[Stored data entries]
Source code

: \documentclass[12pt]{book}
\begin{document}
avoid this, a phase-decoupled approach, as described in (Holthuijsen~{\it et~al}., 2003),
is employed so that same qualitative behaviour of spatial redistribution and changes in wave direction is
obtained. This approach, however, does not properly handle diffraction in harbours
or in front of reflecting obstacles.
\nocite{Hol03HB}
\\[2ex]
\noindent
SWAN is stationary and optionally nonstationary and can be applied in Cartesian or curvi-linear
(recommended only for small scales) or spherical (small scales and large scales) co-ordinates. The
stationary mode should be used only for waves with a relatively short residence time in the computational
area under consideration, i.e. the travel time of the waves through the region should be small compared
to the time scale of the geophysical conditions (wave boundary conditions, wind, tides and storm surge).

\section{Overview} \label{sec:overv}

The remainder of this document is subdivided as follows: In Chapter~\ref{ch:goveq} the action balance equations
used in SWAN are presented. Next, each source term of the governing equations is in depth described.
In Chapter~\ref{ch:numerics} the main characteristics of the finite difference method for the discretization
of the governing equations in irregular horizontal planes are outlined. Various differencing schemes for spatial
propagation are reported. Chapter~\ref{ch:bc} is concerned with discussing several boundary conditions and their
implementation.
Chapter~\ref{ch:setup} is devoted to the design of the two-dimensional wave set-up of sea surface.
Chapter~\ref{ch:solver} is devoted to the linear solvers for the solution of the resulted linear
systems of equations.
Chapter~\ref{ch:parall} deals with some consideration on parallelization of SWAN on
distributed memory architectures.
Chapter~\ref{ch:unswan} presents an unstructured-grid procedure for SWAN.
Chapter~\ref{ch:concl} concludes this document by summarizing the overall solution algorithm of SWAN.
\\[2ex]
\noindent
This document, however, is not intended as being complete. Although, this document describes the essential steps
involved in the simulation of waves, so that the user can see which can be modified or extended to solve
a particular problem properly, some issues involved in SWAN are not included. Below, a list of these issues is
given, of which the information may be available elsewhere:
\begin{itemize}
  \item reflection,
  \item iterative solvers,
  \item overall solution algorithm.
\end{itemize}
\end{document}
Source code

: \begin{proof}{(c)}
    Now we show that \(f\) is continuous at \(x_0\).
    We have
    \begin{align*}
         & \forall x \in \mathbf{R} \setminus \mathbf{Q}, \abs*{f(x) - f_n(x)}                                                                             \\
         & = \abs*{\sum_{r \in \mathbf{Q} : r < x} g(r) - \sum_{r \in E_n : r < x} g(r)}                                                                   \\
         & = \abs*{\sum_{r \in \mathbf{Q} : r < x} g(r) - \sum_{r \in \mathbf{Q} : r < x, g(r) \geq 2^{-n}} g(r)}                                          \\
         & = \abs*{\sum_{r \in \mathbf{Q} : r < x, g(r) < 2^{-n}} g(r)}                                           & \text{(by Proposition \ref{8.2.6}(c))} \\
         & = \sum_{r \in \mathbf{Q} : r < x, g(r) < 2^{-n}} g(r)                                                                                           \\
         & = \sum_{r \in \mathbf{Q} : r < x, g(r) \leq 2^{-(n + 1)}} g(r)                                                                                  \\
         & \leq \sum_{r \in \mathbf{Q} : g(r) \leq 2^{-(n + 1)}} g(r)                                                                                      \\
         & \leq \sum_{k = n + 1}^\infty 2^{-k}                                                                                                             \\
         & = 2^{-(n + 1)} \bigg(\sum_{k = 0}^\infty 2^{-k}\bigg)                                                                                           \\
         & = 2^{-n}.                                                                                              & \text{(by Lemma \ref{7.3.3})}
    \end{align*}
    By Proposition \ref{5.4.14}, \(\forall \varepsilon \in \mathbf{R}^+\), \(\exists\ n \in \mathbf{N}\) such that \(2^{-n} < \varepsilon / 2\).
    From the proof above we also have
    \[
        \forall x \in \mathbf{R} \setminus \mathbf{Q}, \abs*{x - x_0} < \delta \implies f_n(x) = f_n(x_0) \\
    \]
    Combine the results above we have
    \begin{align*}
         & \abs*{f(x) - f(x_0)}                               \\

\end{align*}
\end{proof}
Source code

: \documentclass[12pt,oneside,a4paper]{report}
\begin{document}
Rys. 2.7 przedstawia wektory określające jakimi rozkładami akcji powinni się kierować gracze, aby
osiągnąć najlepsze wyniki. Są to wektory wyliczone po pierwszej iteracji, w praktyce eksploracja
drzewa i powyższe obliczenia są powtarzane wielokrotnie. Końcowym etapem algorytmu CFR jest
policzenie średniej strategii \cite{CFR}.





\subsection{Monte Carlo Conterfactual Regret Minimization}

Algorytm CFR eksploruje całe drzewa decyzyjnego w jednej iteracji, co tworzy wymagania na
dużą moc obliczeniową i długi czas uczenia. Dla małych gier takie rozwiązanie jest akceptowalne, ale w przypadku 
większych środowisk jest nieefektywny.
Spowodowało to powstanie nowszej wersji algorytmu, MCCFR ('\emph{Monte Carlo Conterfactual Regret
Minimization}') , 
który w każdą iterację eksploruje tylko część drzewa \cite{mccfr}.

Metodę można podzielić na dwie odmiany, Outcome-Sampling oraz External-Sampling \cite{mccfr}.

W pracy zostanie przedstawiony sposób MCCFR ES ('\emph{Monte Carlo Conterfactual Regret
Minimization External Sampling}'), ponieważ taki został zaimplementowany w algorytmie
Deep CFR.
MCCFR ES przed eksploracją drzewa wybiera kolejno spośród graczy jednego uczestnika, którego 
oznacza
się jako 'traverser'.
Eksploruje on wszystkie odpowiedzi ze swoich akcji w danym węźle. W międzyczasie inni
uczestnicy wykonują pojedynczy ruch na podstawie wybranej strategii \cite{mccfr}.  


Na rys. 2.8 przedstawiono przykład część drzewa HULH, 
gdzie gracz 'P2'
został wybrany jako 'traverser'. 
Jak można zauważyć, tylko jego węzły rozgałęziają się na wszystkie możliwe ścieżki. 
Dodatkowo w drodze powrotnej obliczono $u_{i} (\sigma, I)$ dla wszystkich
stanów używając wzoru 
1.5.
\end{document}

◆ What to do ◆
Start at the first line of the entries and stop at the line with "of the governing equations in". Retype each of those lines exactly, both ends included.

◆ Solved exercise ◆
Source code

: \documentclass[12pt]{book}
\begin{document}
avoid this, a phase-decoupled approach, as described in (Holthuijsen~{\it et~al}., 2003),
is employed so that same qualitative behaviour of spatial redistribution and changes in wave direction is
obtained. This approach, however, does not properly handle diffraction in harbours
or in front of reflecting obstacles.
\nocite{Hol03HB}
\\[2ex]
\noindent
SWAN is stationary and optionally nonstationary and can be applied in Cartesian or curvi-linear
(recommended only for small scales) or spherical (small scales and large scales) co-ordinates. The
stationary mode should be used only for waves with a relatively short residence time in the computational
area under consideration, i.e. the travel time of the waves through the region should be small compared
to the time scale of the geophysical conditions (wave boundary conditions, wind, tides and storm surge).

\section{Overview} \label{sec:overv}

The remainder of this document is subdivided as follows: In Chapter~\ref{ch:goveq} the action balance equations
used in SWAN are presented. Next, each source term of the governing equations is in depth described.
In Chapter~\ref{ch:numerics} the main characteristics of the finite difference method for the discretization
of the governing equations in irregular horizontal planes are outlined. Various differencing schemes for spatial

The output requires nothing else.